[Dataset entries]
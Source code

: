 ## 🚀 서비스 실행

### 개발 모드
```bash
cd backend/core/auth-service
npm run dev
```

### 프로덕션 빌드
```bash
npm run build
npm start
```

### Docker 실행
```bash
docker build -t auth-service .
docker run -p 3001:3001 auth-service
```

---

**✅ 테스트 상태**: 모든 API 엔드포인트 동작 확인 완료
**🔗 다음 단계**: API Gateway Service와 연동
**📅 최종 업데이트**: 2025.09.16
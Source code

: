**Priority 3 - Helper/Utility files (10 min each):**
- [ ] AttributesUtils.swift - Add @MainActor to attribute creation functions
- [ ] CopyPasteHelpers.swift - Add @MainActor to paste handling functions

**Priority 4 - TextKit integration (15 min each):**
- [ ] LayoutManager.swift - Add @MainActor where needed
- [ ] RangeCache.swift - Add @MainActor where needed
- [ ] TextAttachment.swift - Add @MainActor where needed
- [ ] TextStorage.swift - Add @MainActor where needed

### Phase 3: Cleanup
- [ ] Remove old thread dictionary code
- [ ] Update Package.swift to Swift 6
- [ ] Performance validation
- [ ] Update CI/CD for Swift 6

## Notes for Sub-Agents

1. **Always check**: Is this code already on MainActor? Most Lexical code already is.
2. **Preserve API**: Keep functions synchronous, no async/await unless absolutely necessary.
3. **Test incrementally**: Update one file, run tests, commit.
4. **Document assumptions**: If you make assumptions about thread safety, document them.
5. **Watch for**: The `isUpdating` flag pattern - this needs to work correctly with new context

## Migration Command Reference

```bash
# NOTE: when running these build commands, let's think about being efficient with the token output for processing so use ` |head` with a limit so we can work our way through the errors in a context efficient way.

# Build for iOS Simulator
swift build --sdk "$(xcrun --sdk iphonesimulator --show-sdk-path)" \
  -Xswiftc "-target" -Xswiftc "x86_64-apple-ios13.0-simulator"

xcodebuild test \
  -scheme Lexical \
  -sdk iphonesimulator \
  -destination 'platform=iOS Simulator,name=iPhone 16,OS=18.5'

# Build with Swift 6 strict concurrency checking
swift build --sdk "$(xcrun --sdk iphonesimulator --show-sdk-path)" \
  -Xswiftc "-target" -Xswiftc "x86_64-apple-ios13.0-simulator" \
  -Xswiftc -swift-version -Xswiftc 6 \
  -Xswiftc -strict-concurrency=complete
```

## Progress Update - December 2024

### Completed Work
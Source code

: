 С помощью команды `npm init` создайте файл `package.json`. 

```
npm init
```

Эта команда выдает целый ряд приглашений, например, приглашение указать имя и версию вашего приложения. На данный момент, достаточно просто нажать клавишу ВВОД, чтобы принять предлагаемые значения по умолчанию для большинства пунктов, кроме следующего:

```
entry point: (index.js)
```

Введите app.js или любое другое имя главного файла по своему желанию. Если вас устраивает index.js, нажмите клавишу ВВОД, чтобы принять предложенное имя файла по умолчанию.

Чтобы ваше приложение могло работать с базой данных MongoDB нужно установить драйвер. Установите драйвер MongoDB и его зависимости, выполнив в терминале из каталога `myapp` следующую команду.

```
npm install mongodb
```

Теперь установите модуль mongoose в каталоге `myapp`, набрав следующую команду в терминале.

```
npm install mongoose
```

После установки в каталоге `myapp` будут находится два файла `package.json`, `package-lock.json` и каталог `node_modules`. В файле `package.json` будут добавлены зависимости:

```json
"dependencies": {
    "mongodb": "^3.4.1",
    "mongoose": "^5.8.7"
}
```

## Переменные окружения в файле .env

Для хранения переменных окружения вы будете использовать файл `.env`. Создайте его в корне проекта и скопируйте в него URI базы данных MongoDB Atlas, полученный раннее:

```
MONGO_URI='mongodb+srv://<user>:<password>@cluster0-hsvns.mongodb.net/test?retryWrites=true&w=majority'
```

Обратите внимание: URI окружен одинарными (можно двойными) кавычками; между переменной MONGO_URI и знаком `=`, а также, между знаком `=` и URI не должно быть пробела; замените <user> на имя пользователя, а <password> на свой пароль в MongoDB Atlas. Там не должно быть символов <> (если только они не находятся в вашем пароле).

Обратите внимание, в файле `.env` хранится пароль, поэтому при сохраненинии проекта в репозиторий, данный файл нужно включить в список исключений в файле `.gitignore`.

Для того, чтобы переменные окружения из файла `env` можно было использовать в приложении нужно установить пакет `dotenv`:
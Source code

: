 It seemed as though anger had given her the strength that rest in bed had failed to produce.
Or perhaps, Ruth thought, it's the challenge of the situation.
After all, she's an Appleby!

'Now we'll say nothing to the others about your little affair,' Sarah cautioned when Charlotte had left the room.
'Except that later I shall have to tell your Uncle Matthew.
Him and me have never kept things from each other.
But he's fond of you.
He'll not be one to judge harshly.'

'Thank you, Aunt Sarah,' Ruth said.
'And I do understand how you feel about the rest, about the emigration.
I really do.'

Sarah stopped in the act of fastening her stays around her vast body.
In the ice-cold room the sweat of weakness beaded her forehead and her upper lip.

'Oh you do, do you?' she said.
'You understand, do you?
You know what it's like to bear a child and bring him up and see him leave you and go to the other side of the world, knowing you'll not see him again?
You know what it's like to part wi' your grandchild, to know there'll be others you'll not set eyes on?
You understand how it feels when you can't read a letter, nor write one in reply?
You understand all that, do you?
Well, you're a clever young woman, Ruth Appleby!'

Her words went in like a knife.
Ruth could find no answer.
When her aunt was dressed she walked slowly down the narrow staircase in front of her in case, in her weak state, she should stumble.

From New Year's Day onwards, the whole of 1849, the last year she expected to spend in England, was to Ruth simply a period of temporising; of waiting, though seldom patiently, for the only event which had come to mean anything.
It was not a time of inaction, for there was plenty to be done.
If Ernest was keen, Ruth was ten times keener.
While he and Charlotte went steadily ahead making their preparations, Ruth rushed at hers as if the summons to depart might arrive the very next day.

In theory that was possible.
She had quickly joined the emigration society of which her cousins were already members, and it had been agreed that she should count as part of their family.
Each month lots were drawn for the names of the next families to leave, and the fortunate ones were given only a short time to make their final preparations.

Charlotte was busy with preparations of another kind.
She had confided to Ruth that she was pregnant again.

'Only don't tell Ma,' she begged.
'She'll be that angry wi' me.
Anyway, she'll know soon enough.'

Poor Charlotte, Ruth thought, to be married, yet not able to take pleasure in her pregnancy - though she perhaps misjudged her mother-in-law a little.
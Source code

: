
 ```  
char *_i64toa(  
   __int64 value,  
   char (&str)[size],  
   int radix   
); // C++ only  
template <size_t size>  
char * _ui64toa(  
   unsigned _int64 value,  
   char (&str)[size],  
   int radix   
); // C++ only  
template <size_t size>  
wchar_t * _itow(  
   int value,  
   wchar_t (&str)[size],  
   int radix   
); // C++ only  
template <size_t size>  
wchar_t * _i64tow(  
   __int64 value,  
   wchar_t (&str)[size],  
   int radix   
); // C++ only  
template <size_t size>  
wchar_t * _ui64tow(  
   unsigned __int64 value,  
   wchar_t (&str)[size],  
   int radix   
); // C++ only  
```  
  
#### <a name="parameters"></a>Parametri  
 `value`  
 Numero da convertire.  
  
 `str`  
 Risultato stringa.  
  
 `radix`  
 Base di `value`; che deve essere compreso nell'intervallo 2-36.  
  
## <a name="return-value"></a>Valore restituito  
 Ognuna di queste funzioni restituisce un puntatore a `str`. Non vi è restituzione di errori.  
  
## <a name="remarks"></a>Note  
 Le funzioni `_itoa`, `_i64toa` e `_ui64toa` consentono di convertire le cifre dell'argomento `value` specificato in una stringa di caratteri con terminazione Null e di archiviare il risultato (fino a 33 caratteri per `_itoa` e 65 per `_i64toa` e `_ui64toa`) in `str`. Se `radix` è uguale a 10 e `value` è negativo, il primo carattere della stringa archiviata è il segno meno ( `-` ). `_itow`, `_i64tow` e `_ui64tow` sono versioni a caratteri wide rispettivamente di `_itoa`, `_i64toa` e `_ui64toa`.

**Problem:**
Copy out only the lines above from the one with "Gateway Service와 연동" to the one with "- [ ] Remove old thread dictionary code", inclusive, exactly as they stand.

**Exercise response:**
**🔗 다음 단계**: API Gateway Service와 연동
**📅 최종 업데이트**: 2025.09.16
Source code

:**Priority 3 - Helper/Utility files (10 min each):**
- [ ] AttributesUtils.swift - Add @MainActor to attribute creation functions
- [ ] CopyPasteHelpers.swift - Add @MainActor to paste handling functions

**Priority 4 - TextKit integration (15 min each):**
- [ ] LayoutManager.swift - Add @MainActor where needed
- [ ] RangeCache.swift - Add @MainActor where needed
- [ ] TextAttachment.swift - Add @MainActor where needed
- [ ] TextStorage.swift - Add @MainActor where needed

### Phase 3: Cleanup
- [ ] Remove old thread dictionary code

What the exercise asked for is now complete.